* **Problem**
Quote all of the data exactly as given. Skip every picture it contains.

* **Document images with source code**
- - -
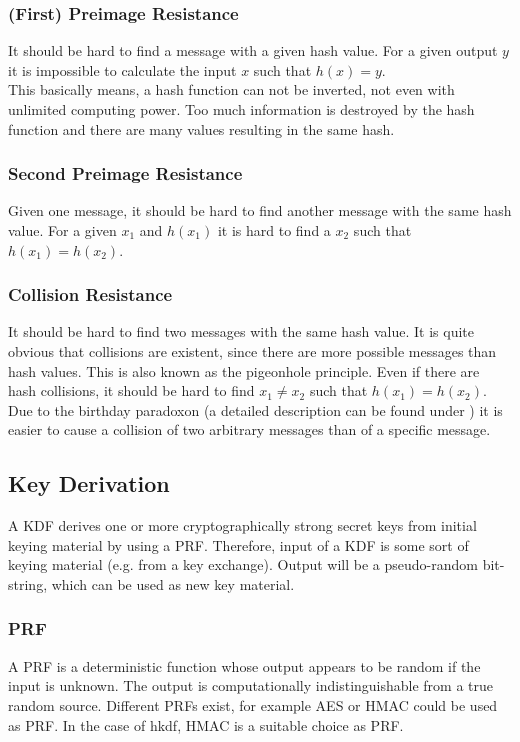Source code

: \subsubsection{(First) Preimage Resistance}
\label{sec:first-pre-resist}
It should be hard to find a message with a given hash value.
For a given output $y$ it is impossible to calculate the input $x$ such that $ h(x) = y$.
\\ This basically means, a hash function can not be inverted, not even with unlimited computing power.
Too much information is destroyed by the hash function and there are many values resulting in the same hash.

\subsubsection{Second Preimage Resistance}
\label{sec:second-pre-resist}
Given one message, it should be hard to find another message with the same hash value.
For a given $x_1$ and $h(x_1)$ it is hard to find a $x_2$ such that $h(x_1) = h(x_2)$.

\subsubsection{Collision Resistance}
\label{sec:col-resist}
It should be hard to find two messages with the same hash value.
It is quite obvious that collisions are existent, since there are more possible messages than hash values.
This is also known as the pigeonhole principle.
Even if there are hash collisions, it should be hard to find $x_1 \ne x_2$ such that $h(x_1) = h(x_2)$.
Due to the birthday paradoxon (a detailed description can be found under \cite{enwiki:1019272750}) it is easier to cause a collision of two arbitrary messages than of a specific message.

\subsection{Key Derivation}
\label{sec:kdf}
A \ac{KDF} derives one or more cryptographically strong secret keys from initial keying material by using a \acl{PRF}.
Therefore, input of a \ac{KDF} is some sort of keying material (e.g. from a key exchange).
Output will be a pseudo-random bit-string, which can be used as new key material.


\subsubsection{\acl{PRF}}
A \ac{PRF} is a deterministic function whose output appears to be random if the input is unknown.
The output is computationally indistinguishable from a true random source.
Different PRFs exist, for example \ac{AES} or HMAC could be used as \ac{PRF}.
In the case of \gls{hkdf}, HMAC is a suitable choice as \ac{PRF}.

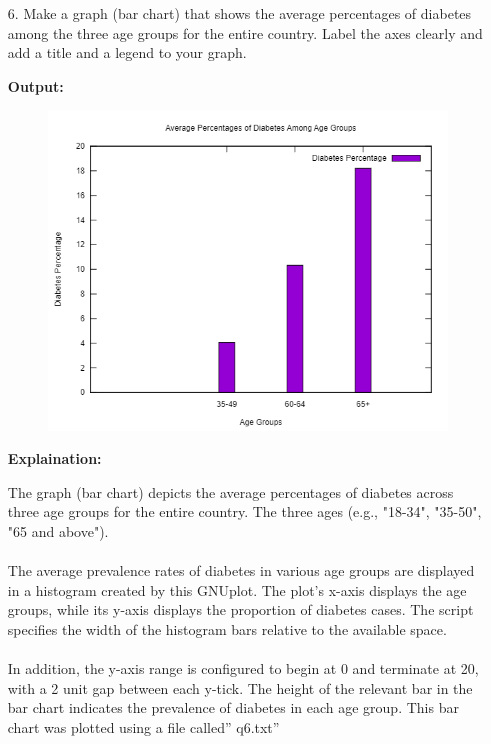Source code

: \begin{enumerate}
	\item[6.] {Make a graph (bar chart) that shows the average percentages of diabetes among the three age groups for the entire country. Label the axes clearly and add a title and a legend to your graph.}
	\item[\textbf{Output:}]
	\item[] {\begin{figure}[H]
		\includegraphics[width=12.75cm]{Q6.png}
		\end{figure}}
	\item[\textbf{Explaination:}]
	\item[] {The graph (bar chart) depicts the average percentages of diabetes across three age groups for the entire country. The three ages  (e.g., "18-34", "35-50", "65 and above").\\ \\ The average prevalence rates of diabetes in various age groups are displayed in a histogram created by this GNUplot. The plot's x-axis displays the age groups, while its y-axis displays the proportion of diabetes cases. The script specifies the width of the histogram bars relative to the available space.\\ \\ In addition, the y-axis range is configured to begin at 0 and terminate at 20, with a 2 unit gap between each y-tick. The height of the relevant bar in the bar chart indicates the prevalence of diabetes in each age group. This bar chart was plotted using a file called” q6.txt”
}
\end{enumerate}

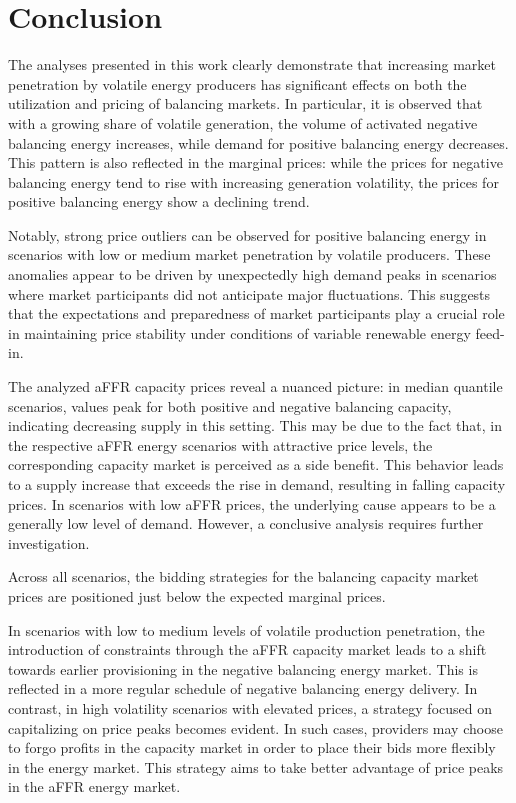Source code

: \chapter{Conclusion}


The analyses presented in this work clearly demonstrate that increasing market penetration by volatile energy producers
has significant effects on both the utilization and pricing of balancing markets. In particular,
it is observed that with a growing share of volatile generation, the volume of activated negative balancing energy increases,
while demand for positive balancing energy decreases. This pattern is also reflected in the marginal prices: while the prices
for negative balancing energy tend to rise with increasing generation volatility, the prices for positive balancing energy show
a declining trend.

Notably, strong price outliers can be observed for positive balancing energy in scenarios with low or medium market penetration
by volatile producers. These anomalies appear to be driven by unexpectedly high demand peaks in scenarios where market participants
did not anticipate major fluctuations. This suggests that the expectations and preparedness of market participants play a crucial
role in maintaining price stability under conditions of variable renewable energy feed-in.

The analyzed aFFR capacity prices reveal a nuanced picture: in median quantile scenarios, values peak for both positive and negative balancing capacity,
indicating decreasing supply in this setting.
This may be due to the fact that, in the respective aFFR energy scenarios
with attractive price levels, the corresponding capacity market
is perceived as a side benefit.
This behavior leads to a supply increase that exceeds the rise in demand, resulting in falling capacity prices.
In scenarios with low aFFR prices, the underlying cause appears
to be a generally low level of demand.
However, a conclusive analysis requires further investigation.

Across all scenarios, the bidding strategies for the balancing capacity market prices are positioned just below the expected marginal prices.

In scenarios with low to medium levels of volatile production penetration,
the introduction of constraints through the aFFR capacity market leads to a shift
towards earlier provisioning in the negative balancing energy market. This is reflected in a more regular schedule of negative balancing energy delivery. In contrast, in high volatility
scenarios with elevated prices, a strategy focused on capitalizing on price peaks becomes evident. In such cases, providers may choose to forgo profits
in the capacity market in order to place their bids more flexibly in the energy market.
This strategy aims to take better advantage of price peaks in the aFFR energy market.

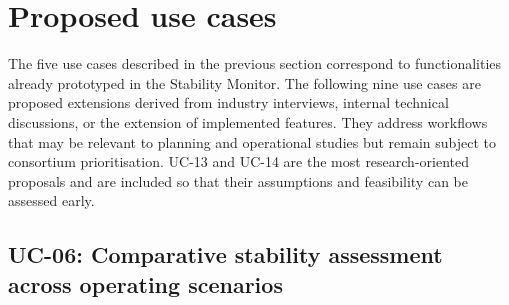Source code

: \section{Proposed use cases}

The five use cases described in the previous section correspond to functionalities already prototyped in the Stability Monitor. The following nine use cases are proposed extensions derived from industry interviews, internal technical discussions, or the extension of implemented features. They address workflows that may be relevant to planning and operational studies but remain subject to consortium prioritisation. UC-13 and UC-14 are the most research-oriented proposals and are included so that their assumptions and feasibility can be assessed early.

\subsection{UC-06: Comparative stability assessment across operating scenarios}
- - -
* **Written response**
Source code

: \subsubsection{(First) Preimage Resistance}
\label{sec:first-pre-resist}
It should be hard to find a message with a given hash value.
For a given output $y$ it is impossible to calculate the input $x$ such that $ h(x) = y$.
\\ This basically means, a hash function can not be inverted, not even with unlimited computing power.
Too much information is destroyed by the hash function and there are many values resulting in the same hash.

\subsubsection{Second Preimage Resistance}
\label{sec:second-pre-resist}
Given one message, it should be hard to find another message with the same hash value.
For a given $x_1$ and $h(x_1)$ it is hard to find a $x_2$ such that $h(x_1) = h(x_2)$.

\subsubsection{Collision Resistance}
\label{sec:col-resist}
It should be hard to find two messages with the same hash value.
It is quite obvious that collisions are existent, since there are more possible messages than hash values.
This is also known as the pigeonhole principle.
Even if there are hash collisions, it should be hard to find $x_1 \ne x_2$ such that $h(x_1) = h(x_2)$.
Due to the birthday paradoxon (a detailed description can be found under \cite{enwiki:1019272750}) it is easier to cause a collision of two arbitrary messages than of a specific message.

\subsection{Key Derivation}
\label{sec:kdf}
A \ac{KDF} derives one or more cryptographically strong secret keys from initial keying material by using a \acl{PRF}.
Therefore, input of a \ac{KDF} is some sort of keying material (e.g. from a key exchange).
Output will be a pseudo-random bit-string, which can be used as new key material.


\subsubsection{\acl{PRF}}
A \ac{PRF} is a deterministic function whose output appears to be random if the input is unknown.
The output is computationally indistinguishable from a true random source.
Different PRFs exist, for example \ac{AES} or HMAC could be used as \ac{PRF}.
In the case of \gls{hkdf}, HMAC is a suitable choice as \ac{PRF}.

Source code

: \begin{enumerate}
	\item[6.] {Make a graph (bar chart) that shows the average percentages of diabetes among the three age groups for the entire country. Label the axes clearly and add a title and a legend to your graph.}
	\item[\textbf{Output:}]
	\item[] {\begin{figure}[H]
		\includegraphics[width=12.75cm]{Q6.png}
		\end{figure}}
	\item[\textbf{Explaination:}]
	\item[] {The graph (bar chart) depicts the average percentages of diabetes across three age groups for the entire country. The three ages  (e.g., "18-34", "35-50", "65 and above").\\ \\ The average prevalence rates of diabetes in various age groups are displayed in a histogram created by this GNUplot. The plot's x-axis displays the age groups, while its y-axis displays the proportion of diabetes cases. The script specifies the width of the histogram bars relative to the available space.\\ \\ In addition, the y-axis range is configured to begin at 0 and terminate at 20, with a 2 unit gap between each y-tick. The height of the relevant bar in the bar chart indicates the prevalence of diabetes in each age group. This bar chart was plotted using a file called” q6.txt”
}
\end{enumerate}

Source code

: \chapter{Conclusion}


The analyses presented in this work clearly demonstrate that increasing market penetration by volatile energy producers
has significant effects on both the utilization and pricing of balancing markets. In particular,
it is observed that with a growing share of volatile generation, the volume of activated negative balancing energy increases,
while demand for positive balancing energy decreases. This pattern is also reflected in the marginal prices: while the prices
for negative balancing energy tend to rise with increasing generation volatility, the prices for positive balancing energy show
a declining trend.

Notably, strong price outliers can be observed for positive balancing energy in scenarios with low or medium market penetration
by volatile producers. These anomalies appear to be driven by unexpectedly high demand peaks in scenarios where market participants
did not anticipate major fluctuations. This suggests that the expectations and preparedness of market participants play a crucial
role in maintaining price stability under conditions of variable renewable energy feed-in.

The analyzed aFFR capacity prices reveal a nuanced picture: in median quantile scenarios, values peak for both positive and negative balancing capacity,
indicating decreasing supply in this setting.
This may be due to the fact that, in the respective aFFR energy scenarios
with attractive price levels, the corresponding capacity market
is perceived as a side benefit.
This behavior leads to a supply increase that exceeds the rise in demand, resulting in falling capacity prices.
In scenarios with low aFFR prices, the underlying cause appears
to be a generally low level of demand.
However, a conclusive analysis requires further investigation.

Across all scenarios, the bidding strategies for the balancing capacity market prices are positioned just below the expected marginal prices.

In scenarios with low to medium levels of volatile production penetration,
the introduction of constraints through the aFFR capacity market leads to a shift
towards earlier provisioning in the negative balancing energy market. This is reflected in a more regular schedule of negative balancing energy delivery. In contrast, in high volatility
scenarios with elevated prices, a strategy focused on capitalizing on price peaks becomes evident. In such cases, providers may choose to forgo profits
in the capacity market in order to place their bids more flexibly in the energy market.
This strategy aims to take better advantage of price peaks in the aFFR energy market.

Source code

: \section{Proposed use cases}

The five use cases described in the previous section correspond to functionalities already prototyped in the Stability Monitor. The following nine use cases are proposed extensions derived from industry interviews, internal technical discussions, or the extension of implemented features. They address workflows that may be relevant to planning and operational studies but remain subject to consortium prioritisation. UC-13 and UC-14 are the most research-oriented proposals and are included so that their assumptions and feasibility can be assessed early.

\subsection{UC-06: Comparative stability assessment across operating scenarios}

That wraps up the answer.